A área dos investimentos foi dividida em duas grandes frentes, sendo a primeira o reforço e a continuidade das linhas de financiamento oficiais existentes hoje no BNDES (Finame), assim como o Pró-Transporte, operado com recursos do FGTS pela CEF, para investimentos em veículos e tecnologia. Paralelamente, ampliar os incentivos na priorização do transporte público coletivo e no sistema viário, por meio de investimentos em infraestrutura, principalmente para os serviços de ônibus. Em contrapartida, o setor privado poderá investir em parcerias público-privadas (PPPs), nas quais já existem experiências bem-sucedidas.
O terceiro e último pilar do novo marco legal do transporte público recai sobre a regulação e os contratos de concessão. Aqui, o setor propõe alterações na Lei de Mobilidade Urbana, com a criação de um capítulo especifico sobre transporte público coletivo que traga avanços nessa área. A ideia é acompanhar o que foi feito no marco do saneamento, recentemente aprovado pelo Congresso, e implantar referências nacionais sobre regulação e contratos para transporte público.
Um ponto central dessa parte de regulação dos contratos é um novo modelo de remuneração dos operadores, baseado nos custos de produção atrelados à parâmetros de qualidade e produtividade. O setor acredita que hoje, com a evolução tecnológica, os gestores podem ter todos os meios necessários para que as empresas possam ser remuneradas pelo custo com um controle eficiente por parte do poder público. “Esse aspecto é fundamental para introduzirmos a questão da transparência e do controle público nos contratos, e assim poderemos realmente dar uma resposta à sociedade e contribuir para chegarmos a um novo patamar do transporte público no Brasil”, afirma Otávio Cunha.
Números da crise
Nos últimos 14 meses, a crise do transporte público urbano afetou o desempenho do serviço essencial em todo o Brasil. Segundo o monitoramento realizado pela NTU, nesse período, o impacto da pandemia abalou severamente a prestação dos serviços. Foram 25 operadoras e 1 consórcio operacional que interromperam as atividades. Além disso, 76.757 trabalhadores foram demitidos.
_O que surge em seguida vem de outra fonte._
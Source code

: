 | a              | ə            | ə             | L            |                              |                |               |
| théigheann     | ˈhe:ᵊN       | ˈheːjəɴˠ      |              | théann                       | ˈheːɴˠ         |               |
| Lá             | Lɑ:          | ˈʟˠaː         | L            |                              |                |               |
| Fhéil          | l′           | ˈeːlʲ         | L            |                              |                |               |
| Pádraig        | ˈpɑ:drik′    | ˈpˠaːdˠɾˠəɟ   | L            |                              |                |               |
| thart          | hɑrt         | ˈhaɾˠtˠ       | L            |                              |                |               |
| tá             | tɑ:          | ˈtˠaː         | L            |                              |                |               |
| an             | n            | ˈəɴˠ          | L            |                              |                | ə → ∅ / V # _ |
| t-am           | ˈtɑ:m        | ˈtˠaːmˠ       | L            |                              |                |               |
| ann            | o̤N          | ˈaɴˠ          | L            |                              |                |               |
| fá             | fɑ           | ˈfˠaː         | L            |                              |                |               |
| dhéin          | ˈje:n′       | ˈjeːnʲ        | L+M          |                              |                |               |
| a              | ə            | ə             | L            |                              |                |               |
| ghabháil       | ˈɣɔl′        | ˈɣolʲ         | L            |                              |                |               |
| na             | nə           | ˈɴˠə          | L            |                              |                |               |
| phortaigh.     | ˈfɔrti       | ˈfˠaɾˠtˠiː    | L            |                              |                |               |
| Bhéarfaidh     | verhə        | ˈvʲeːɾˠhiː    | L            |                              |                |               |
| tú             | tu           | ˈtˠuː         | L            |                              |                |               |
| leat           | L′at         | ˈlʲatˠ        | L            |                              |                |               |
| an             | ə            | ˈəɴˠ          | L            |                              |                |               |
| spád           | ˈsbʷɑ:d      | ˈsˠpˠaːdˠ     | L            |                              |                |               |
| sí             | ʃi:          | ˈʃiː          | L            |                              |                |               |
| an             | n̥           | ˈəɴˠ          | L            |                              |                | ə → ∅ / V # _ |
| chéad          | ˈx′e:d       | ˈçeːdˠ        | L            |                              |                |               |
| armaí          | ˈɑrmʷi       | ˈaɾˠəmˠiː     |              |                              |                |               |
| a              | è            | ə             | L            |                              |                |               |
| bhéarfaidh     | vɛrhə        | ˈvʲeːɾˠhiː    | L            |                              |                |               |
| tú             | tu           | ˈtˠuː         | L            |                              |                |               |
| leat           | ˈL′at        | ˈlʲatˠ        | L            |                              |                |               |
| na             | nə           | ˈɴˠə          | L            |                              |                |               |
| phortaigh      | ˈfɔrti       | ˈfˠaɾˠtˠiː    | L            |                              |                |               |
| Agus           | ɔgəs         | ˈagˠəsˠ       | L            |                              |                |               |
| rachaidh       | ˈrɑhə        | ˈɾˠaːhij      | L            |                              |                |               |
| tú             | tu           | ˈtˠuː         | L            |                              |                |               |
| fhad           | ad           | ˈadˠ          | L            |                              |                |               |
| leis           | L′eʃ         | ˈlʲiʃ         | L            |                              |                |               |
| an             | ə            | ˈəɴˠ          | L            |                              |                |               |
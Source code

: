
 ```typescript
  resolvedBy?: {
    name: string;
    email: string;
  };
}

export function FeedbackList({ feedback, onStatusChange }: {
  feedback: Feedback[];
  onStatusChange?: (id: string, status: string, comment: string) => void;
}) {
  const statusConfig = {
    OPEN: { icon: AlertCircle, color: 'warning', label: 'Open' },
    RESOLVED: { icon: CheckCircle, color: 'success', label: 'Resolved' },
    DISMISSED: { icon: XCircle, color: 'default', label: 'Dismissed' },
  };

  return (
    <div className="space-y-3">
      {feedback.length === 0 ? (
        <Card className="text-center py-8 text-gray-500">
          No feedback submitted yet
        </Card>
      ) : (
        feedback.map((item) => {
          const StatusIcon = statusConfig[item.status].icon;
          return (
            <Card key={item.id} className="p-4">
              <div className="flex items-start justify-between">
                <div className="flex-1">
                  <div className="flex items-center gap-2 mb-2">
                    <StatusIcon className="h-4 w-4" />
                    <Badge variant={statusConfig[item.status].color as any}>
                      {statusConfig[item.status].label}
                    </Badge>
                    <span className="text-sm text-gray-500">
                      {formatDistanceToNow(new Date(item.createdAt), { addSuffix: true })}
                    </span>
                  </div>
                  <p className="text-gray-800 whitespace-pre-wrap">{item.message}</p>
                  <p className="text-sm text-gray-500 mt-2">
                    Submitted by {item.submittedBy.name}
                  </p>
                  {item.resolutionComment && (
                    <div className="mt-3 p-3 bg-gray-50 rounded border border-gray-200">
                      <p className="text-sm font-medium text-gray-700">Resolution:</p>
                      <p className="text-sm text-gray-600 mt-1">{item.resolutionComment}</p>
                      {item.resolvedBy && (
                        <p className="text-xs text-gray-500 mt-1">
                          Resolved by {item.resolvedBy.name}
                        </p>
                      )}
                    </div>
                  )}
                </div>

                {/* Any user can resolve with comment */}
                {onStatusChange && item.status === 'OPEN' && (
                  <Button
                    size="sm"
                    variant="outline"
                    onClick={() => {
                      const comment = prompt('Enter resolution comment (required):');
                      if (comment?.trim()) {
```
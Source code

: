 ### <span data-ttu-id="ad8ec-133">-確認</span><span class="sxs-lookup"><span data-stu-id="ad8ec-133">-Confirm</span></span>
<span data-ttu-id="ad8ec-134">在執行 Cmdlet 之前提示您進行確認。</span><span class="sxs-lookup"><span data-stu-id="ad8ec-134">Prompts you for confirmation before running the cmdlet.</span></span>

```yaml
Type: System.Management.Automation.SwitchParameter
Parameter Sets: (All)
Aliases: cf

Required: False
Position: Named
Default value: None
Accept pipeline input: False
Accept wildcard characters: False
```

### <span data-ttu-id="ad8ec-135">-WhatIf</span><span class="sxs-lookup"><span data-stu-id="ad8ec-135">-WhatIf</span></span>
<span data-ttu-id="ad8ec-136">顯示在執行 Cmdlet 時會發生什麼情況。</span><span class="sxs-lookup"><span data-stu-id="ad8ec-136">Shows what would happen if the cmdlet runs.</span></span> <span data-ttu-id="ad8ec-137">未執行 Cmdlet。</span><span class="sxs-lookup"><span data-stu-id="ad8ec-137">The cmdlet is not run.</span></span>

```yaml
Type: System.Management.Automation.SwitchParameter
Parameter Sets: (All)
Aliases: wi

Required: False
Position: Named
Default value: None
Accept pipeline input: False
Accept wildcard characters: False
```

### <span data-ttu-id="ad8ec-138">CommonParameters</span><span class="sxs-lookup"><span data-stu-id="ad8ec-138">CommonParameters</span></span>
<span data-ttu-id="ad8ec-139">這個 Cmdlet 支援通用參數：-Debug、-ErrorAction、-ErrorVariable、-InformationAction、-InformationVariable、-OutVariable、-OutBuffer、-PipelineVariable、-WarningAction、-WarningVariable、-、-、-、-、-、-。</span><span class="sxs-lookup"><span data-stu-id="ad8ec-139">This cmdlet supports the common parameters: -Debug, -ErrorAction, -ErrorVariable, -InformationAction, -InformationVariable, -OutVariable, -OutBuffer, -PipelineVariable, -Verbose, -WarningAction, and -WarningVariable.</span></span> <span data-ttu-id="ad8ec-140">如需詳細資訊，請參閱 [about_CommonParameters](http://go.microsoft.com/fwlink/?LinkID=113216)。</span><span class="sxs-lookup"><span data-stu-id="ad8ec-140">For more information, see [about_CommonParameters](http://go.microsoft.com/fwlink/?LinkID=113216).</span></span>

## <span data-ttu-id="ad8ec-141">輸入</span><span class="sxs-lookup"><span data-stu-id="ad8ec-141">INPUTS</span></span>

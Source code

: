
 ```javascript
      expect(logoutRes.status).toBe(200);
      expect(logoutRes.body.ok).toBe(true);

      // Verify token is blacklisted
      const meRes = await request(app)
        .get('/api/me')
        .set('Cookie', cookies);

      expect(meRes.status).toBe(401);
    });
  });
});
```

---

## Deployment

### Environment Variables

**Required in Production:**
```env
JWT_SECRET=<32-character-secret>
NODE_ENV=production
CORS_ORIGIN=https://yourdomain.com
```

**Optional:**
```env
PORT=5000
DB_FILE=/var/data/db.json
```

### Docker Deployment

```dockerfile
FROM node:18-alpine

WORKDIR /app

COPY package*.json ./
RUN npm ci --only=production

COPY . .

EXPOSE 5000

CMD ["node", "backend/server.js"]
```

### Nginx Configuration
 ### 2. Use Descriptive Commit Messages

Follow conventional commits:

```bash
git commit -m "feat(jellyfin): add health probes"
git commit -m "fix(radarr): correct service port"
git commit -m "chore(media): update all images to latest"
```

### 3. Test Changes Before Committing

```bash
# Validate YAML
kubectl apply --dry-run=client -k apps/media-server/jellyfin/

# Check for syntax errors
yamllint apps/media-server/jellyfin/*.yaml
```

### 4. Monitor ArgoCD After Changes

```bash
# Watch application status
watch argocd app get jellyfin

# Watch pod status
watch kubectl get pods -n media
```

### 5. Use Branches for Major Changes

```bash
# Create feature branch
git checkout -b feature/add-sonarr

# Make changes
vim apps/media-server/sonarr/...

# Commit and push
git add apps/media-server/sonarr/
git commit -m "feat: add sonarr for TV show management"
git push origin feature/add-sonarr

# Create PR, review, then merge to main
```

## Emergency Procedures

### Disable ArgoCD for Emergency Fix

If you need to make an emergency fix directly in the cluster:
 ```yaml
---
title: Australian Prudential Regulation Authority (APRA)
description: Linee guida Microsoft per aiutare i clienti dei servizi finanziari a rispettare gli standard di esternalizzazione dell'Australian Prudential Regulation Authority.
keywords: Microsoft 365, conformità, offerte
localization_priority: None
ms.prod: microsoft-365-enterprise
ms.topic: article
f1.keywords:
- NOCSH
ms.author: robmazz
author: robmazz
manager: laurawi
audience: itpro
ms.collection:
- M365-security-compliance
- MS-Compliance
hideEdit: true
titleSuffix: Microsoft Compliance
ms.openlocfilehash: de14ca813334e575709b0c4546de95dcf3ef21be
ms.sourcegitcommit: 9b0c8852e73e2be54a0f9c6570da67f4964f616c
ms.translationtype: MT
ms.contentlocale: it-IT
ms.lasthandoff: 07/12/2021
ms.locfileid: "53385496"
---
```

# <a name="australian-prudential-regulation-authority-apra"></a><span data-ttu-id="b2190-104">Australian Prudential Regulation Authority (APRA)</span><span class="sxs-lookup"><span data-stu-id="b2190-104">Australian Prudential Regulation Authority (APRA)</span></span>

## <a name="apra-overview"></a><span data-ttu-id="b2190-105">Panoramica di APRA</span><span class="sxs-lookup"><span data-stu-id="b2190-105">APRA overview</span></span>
Os dados reunidos pela Associação, no período, revelam ainda que 88 sistemas de transporte público por ônibus em todo o país foram atingidos por 238 movimentos grevistas, protestos e/ou manifestações, que ocasionaram a interrupção da oferta de serviços em várias cidades, na maioria dos casos, provocadas pela falta de caixa nas empresas para honrar salários e benefícios aos colaboradores, diante do desequilíbrio econômico-financeiro causado pela drástica queda na demanda de passageiros.
Quanto à suspensão da prestação do serviço, a pandemia também deixou um grave saldo negativo. No período avaliado, 13 operadoras e 1 consórcio suspenderam as atividades; duas operadoras, 1 consórcio operacional e 1 sistema BRT (do Rio de Janeiro) sofreram intervenção na operação; cinco operadoras encerraram as atividades; e quatro tiveram seus contratos suspensos.